An alternative strategy to increase the numbers of lead compounds in late-stage development is to invest in newer technologies to address bottlenecks in the pharmaceutical discovery pipeline. Recent advances in genomic technologies have shifted the major bottleneck from discovery to high-throughput (HTP) screening of large libraries of small molecules (chemicals). The chemicals in these libraries are frequently in limited supply and may be unstable to repetitive freeze-thaw cycles required for sequentially testing and screening in different studies. Thus, for emerging technologies to improve HTP screening methods or to improve the handling of these large libraries of chemicals are highly desirable to Pharma.

This report profiles 92 emerging biopharmaceutical companies that are located in the United States and Canada. These companies are in 8 different market segments and represent a total market size of approximately $880 million in annual R&D expenditures.
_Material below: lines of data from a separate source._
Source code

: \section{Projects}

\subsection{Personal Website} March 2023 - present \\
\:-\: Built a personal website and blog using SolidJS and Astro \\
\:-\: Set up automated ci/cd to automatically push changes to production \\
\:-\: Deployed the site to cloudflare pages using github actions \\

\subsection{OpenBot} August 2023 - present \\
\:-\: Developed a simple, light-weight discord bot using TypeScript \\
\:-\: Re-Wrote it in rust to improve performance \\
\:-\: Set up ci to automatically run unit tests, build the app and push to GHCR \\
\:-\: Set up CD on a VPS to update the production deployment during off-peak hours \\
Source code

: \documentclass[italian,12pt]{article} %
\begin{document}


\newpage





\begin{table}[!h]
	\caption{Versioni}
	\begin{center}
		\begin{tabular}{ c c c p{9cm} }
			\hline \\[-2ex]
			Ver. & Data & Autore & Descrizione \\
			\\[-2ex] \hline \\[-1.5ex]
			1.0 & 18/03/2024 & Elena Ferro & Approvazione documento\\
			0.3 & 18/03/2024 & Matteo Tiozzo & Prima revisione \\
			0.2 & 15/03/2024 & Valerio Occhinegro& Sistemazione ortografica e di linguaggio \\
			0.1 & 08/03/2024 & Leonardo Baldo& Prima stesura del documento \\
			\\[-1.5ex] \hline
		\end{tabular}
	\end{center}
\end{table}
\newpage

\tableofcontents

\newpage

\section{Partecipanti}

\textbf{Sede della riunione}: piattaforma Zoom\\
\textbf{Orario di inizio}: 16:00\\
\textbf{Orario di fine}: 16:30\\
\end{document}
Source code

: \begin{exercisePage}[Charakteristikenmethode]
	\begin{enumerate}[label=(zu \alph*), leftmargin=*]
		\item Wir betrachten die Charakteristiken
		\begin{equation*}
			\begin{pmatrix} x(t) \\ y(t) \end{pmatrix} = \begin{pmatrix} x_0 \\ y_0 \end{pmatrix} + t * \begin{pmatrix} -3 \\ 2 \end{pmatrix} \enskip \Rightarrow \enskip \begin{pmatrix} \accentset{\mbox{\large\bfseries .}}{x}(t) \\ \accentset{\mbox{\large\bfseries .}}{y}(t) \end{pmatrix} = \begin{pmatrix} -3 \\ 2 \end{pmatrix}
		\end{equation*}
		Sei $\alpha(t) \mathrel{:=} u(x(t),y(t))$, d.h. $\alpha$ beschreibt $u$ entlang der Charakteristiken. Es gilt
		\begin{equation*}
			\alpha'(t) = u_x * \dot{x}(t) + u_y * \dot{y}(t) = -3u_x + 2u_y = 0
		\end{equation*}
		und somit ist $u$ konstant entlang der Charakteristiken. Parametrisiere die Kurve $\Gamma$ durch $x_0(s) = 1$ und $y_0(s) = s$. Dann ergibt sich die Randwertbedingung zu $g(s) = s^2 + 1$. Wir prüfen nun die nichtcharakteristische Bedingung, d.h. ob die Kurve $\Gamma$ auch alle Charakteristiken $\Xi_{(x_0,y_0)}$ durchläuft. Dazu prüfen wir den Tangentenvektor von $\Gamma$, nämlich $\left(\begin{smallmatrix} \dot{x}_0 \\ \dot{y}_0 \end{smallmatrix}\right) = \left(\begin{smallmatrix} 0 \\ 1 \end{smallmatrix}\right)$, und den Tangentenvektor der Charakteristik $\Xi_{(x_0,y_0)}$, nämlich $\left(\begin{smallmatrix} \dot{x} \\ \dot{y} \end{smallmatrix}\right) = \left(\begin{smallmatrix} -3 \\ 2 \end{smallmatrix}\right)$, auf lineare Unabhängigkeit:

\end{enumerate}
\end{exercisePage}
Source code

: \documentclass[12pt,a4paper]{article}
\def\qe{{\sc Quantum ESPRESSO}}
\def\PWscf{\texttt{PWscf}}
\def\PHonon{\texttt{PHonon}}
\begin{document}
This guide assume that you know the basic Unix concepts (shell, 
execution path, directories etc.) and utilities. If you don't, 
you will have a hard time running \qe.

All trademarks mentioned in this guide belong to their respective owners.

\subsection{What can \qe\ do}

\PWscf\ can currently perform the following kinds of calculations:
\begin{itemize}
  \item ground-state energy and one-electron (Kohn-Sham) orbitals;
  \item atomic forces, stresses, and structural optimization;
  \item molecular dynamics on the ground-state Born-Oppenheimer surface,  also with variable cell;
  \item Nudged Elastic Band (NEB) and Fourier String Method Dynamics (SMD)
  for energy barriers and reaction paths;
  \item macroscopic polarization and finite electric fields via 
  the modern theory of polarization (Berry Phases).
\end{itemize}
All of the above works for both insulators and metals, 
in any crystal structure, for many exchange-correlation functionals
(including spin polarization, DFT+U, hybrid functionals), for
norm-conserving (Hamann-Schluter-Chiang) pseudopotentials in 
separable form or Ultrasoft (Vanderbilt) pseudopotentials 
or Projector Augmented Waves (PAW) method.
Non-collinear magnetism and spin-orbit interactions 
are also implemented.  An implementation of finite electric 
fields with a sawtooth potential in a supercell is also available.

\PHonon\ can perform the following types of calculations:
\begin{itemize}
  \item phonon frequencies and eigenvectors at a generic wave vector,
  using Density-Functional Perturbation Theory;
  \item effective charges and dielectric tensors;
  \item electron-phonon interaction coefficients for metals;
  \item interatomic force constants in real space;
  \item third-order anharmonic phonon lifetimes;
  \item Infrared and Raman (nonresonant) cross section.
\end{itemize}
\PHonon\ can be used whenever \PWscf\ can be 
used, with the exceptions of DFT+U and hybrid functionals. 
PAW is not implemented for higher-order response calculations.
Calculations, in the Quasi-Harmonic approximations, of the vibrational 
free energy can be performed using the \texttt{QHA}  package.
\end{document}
The primary therapeutic areas under active development include ones directed toward autoimmune/inflammation, cancer, CNS/neurology, cell/gene therapy, and infectious diseases. In addition, several of the emerging biopharmaceutical companies are focused on platform or technology areas to support the pharmaceutical discovery process. Those market segments include tissue engineering, enabling technology platform providers, and companies with novel approaches to HTP screening.

The emerging biopharmaceutical industry, while very young, has several aggressive players with broad product pipelines. The majority of these companies are less than five years old yet have an average of 3-4 products in their pipelines. Approximately half of the products in these pipelines are therapeutic agents (170 new chemical entities or drug leads) including several in late Phase I, Phase II or even Phase III clinical studies and represent key licensing opportunities for Pharma or for more established biotechnology companies.